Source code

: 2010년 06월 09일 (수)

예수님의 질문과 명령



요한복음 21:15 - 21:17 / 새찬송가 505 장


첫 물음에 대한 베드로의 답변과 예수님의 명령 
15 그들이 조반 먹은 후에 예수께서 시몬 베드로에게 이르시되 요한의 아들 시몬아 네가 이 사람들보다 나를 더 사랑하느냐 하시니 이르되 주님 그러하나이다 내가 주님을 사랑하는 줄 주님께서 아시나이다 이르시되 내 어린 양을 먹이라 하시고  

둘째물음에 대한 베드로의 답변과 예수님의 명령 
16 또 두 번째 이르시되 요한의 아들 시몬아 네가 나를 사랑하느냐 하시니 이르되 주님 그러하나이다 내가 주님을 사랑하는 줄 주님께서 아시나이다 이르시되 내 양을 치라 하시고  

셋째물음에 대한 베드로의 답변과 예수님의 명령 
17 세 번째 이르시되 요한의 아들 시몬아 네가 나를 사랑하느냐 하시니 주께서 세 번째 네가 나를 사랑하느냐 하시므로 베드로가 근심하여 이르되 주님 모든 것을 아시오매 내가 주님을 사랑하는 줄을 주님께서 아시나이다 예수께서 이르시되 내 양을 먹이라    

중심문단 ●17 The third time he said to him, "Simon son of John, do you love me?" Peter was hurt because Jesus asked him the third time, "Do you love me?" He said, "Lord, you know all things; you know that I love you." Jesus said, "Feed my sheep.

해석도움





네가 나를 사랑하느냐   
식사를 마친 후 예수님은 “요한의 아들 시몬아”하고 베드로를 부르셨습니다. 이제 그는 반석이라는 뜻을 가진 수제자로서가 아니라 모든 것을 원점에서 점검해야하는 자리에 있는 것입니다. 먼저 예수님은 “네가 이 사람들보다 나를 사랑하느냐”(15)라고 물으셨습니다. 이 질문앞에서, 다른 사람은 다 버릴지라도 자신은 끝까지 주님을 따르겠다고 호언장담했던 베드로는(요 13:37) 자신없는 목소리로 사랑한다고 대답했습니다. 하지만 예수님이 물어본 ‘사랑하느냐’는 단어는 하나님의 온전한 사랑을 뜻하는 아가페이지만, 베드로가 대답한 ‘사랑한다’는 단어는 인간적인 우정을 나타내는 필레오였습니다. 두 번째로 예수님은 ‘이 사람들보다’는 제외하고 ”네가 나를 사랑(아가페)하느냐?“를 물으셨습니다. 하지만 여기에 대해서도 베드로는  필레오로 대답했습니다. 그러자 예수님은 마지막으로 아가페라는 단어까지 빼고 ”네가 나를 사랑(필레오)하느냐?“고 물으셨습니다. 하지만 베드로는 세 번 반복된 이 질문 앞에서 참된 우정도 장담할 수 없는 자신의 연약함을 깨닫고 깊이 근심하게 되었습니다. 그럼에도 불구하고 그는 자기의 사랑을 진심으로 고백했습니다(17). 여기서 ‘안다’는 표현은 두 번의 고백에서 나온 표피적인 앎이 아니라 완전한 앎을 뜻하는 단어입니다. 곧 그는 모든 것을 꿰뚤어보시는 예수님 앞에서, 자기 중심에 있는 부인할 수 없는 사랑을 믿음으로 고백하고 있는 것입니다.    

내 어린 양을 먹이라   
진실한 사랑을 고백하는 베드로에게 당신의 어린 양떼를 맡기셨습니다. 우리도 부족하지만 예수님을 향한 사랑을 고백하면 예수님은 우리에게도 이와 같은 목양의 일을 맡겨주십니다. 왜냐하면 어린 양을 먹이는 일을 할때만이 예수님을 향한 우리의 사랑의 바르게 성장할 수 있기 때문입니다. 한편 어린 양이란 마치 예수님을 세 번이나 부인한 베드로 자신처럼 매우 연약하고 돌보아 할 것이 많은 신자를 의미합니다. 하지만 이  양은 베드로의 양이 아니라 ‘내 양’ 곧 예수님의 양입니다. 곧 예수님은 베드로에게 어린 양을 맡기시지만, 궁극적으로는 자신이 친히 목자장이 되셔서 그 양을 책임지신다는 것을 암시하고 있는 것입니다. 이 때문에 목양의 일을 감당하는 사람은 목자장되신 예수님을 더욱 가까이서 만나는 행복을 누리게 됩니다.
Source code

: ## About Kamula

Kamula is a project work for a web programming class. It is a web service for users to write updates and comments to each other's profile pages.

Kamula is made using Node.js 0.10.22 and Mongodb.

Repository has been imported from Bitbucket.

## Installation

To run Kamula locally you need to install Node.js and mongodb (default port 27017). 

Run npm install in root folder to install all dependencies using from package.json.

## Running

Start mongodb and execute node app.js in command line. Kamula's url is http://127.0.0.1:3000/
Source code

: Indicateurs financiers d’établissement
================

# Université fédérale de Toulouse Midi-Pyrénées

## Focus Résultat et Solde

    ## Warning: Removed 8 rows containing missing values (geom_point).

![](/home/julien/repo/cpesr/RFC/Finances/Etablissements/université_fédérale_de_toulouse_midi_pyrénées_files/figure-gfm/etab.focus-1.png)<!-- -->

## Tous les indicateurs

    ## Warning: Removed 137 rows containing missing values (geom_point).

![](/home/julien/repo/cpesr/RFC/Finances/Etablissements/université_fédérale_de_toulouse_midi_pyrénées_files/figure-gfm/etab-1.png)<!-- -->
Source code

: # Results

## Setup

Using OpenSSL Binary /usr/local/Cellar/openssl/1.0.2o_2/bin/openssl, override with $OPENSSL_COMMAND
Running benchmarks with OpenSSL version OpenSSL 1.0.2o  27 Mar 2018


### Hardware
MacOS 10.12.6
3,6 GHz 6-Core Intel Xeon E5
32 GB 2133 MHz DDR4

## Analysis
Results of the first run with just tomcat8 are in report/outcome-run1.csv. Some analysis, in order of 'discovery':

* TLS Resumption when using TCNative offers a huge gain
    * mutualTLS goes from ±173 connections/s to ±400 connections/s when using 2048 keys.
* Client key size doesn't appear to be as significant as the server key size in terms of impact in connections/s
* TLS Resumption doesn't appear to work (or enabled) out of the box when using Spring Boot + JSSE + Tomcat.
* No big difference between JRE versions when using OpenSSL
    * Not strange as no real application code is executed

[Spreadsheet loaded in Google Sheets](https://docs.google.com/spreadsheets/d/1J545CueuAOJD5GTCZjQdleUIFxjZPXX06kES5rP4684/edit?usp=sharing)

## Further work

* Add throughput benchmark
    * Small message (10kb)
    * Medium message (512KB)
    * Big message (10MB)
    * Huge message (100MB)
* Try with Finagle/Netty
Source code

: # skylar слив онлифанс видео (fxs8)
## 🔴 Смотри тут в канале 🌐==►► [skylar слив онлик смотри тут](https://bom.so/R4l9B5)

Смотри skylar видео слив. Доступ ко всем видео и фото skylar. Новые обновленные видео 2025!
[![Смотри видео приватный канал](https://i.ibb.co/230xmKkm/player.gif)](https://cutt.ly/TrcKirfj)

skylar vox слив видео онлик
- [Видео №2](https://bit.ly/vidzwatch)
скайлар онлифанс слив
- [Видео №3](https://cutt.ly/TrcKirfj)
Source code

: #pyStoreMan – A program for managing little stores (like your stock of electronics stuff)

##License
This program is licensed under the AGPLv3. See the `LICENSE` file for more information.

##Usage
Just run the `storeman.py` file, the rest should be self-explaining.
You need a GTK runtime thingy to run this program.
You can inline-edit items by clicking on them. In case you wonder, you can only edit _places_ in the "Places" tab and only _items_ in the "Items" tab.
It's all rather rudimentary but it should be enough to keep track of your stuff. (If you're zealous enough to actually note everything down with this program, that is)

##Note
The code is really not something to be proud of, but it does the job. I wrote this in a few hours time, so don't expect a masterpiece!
┄┄┄┄┄┄
[What the task asks]: The answer should be an exact copy of the lines from the one containing "- [Видео №3](https://cutt.ly/TrcKirfj)" through the last line of the entries, both included.

[Problem solution]:
- [Видео №3](https://cutt.ly/TrcKirfj)
Source code

: #pyStoreMan – A program for managing little stores (like your stock of electronics stuff)

##License
This program is licensed under the AGPLv3. See the `LICENSE` file for more information.

##Usage
Just run the `storeman.py` file, the rest should be self-explaining.
You need a GTK runtime thingy to run this program.
You can inline-edit items by clicking on them. In case you wonder, you can only edit _places_ in the "Places" tab and only _items_ in the "Items" tab.
It's all rather rudimentary but it should be enough to keep track of your stuff. (If you're zealous enough to actually note everything down with this program, that is)

##Note
The code is really not something to be proud of, but it does the job. I wrote this in a few hours time, so don't expect a masterpiece!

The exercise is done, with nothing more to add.